Source: https://appellate.typepad.com/appellate/securities/
Timestamp: 2019-04-24 17:58:24+00:00

Document:
First Marblehead v. House, No. 07-2789 affirms a jury verdict in an employee stock option case. The First time the case was at the First was here: First Marblehead Corp. v. House, 473 F.3d 1 (1st Cir. 2006) (our coverage here) The plaintiff resigned. According to the jury, the company negligently told him that he could exercise his stock options up to ten years after the resignation (as opposed to three months). But the jury found that if had been aware of that three month time limit, he wouldn’t have exercised them.
The First turns back a Daubert challenge. It points out a couple of things: 1) Voir dire of expert witnesses need not be outside the presence of the jury; and 2) an expert can explain to the jury how stock options work (I think this is a dubious proposition, since stock options are just about as legal an issue as they get).
Kevin LaCroix has an interesting (albeit late) account of New Jersey Carpenters Pension & Annuity Fund v. Biogen Idec which we covered here.

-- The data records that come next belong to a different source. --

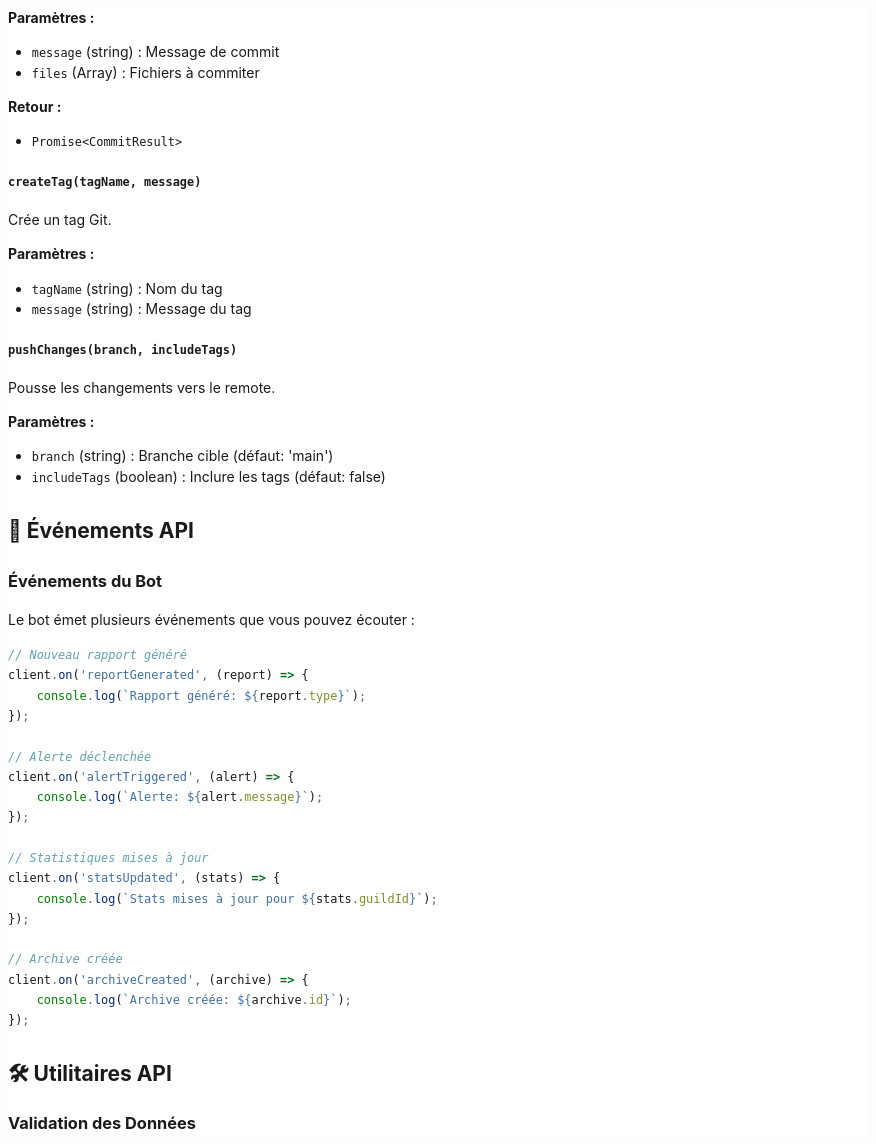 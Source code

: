 **Paramètres :**
- `message` (string) : Message de commit
- `files` (Array<string>) : Fichiers à commiter

**Retour :**
- `Promise<CommitResult>`

#### `createTag(tagName, message)`
Crée un tag Git.

**Paramètres :**
- `tagName` (string) : Nom du tag
- `message` (string) : Message du tag

#### `pushChanges(branch, includeTags)`
Pousse les changements vers le remote.

**Paramètres :**
- `branch` (string) : Branche cible (défaut: 'main')
- `includeTags` (boolean) : Inclure les tags (défaut: false)

## 🔌 Événements API

### Événements du Bot

Le bot émet plusieurs événements que vous pouvez écouter :

```javascript
// Nouveau rapport généré
client.on('reportGenerated', (report) => {
    console.log(`Rapport généré: ${report.type}`);
});

// Alerte déclenchée
client.on('alertTriggered', (alert) => {
    console.log(`Alerte: ${alert.message}`);
});

// Statistiques mises à jour
client.on('statsUpdated', (stats) => {
    console.log(`Stats mises à jour pour ${stats.guildId}`);
});

// Archive créée
client.on('archiveCreated', (archive) => {
    console.log(`Archive créée: ${archive.id}`);
});
```

## 🛠️ Utilitaires API

### Validation des Données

New Jersey Carpenter v. Biogen Idec Inc., No. 07-2626 affirms the dismissal of a Private Securities Litigation Reform Act of 1995 ("PSLRA"), Pub. L. No. 104-67, 109 Stat. 737 case. The underlying issue involves a drug company with a drug that did some bad things, and when voluntarily withdrawn the price of the stock went down. The plaintiffs allege that the various insiders traded stock based on their knowledge of the drug and made false statements about the drug and the company. So, the question comes down to one of whether the plaintiffs were plea scienter with enough particularity.

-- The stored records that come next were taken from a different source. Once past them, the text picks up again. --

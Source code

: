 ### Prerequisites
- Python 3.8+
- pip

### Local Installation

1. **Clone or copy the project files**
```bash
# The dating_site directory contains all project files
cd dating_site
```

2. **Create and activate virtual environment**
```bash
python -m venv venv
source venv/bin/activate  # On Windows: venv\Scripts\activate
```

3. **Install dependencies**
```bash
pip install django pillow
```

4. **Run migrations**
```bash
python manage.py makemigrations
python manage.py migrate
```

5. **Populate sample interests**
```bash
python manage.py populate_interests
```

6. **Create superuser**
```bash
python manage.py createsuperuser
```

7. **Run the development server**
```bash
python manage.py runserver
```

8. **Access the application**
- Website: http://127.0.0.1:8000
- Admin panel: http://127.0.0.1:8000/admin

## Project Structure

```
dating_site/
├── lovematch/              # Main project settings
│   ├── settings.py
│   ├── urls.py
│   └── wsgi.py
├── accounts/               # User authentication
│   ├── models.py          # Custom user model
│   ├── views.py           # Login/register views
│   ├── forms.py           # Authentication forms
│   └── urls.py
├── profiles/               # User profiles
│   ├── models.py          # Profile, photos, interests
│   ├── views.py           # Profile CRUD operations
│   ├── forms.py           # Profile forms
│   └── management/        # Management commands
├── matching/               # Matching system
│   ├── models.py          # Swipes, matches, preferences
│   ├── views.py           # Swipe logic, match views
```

The first says that knowledge of five adverse events doesn’t create the kind of knowledge necessary to know the drug is bad. Essentially, the plaintiffs didn’t claim that the defendants knew enough of a significant risk. The Court also dismisses a similar theory regarding a different period of time that insiders knew about these problems.
Weems v. Citigroup. No. 06-2565 (7/24/08). This is a pretty large MDL case, in which the plaintiffs claim that it is wrong for their employer to give them the option of receiving part of their salary as stock (at a discount rate), but requiring them to forfeit said stock if they “voluntarily” leave the company before they “vest” (usually after two or three years).
Despite the fact that most of the people involved in litigating this issue probably tell everyone they meet that they work in “securities” this comes down to a fairly straight-forward contract claim. Not really that glamorous. The First says that there was no breach of a contract.
Someone found a memo which says that the purpose of this thing is to punish people that go work for competitors, and therefore it is an unlawful restrictive covenant. (There are far, far, worse things companies do to their employees.) But the First says this is fine, because forfeiture occurs whether or not they work for a competitor. This doesn't really ring true, and it seems they are not taking this part of the argument too seriously.
Similarly, the First treats the rest of the common-law contract claims (under Florida law) with almost no degree of seriousness.
Plaintiff's theory is that the investing world was aware of reports of patient death and injury involving TAXUS. However, defendants said that the problems with the TAXUS stents were caused by doctor unfamiliarity with the new product. It was natural for investors to conclude the problems would disappear over time as doctors became more familiar with the product, and there would be no recalls. Having given that explanation, the defendants, plaintiff argues, were required to disclose as soon as they could the connection between the patient problems, the manufacturing defect, and the manufacturing change remedying this problem.
The First concludes that there was enough in the complaint to show that the managers knew what they knew at a certain time, and acted with scienter.
As well, the insider trading dismissals are also reversed.
The D&O Diary Comments here.
Mariasch v. Gillette Company, 07-1549. An employee got some stock options from his employer. He says he gets to exercise them late. There is a choice of law issue, but the First says that this is really a matter of internal corporate governance, and therefore the state of incorporation of the corporation (Delaware) provides the rule of decision. Applying First Marblehead Corp. v. House, 473 F.3d 1 (1st Cir. 2006) (our coverage here), the First says that the option exercise period must be strictly enforced. An equitable estoppel argument fails, because at a deposition he said some things that foreclosed it.
ACA Financial v. Advest , 07-1367. The First proudly announces that this its first post-Tellabs, Inc. v. Makor Issues & Rights, Ltd., 127 S. Ct. 2499 (2007) PSLRA case. PSLRA, in case you are a moron, stands for Private Securities Litigation Reform Act of 1995, Pub. L. No. 104-67, 109 Stat. 737. And, of course, it affirms the dismissal of the claims of bond-holders that were defaulted on by Bradford College (the bonds were issued by the Massachusetts Industrial Finance Agency ("MIFA")).